• **THE DATA**:
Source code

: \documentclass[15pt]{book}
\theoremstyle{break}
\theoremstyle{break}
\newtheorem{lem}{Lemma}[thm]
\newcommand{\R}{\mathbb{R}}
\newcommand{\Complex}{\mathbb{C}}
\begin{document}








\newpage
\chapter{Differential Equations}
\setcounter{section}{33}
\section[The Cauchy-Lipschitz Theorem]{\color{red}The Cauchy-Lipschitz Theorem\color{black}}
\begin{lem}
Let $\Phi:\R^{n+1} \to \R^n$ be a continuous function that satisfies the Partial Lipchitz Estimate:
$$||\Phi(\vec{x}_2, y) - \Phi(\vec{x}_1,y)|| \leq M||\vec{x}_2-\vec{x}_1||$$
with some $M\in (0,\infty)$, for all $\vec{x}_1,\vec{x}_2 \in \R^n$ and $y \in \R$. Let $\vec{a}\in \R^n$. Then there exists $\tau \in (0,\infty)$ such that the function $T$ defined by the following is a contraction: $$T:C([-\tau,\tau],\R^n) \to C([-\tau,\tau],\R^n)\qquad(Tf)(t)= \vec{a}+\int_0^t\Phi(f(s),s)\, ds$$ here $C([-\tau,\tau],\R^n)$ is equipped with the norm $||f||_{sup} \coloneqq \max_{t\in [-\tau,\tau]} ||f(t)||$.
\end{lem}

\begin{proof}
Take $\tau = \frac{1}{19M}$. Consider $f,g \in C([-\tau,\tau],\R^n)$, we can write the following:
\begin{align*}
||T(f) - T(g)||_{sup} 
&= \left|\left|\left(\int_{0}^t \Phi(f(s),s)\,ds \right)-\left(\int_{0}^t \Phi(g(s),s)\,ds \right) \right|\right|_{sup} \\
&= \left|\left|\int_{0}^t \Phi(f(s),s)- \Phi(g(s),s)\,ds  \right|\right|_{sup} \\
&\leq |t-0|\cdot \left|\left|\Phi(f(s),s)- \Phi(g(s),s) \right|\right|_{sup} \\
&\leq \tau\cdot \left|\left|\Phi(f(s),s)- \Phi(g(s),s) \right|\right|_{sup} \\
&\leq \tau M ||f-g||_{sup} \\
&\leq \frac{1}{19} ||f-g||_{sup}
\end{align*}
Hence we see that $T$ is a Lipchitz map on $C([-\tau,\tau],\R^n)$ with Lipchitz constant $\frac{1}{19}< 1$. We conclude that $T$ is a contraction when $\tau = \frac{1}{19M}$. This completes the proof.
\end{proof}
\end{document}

• **TASK TO CARRY OUT**:
Exact reproduction is required: output the lines from the start of the entries above through the line with "with some $M\in".

• **FINAL ANSWER**:
Source code

: \documentclass[15pt]{book}
\theoremstyle{break}
\theoremstyle{break}
\newtheorem{lem}{Lemma}[thm]
\newcommand{\R}{\mathbb{R}}
\newcommand{\Complex}{\mathbb{C}}
\begin{document}








\newpage
\chapter{Differential Equations}
\setcounter{section}{33}
\section[The Cauchy-Lipschitz Theorem]{\color{red}The Cauchy-Lipschitz Theorem\color{black}}
\begin{lem}
Let $\Phi:\R^{n+1} \to \R^n$ be a continuous function that satisfies the Partial Lipchitz Estimate:
$$||\Phi(\vec{x}_2, y) - \Phi(\vec{x}_1,y)|| \leq M||\vec{x}_2-\vec{x}_1||$$
with some $M\in (0,\infty)$, for all $\vec{x}_1,\vec{x}_2 \in \R^n$ and $y \in \R$. Let $\vec{a}\in \R^n$. Then there exists $\tau \in (0,\infty)$ such that the function $T$ defined by the following is a contraction: $$T:C([-\tau,\tau],\R^n) \to C([-\tau,\tau],\R^n)\qquad(Tf)(t)= \vec{a}+\int_0^t\Phi(f(s),s)\, ds$$ here $C([-\tau,\tau],\R^n)$ is equipped with the norm $||f||_{sup} \coloneqq \max_{t\in [-\tau,\tau]} ||f(t)||$.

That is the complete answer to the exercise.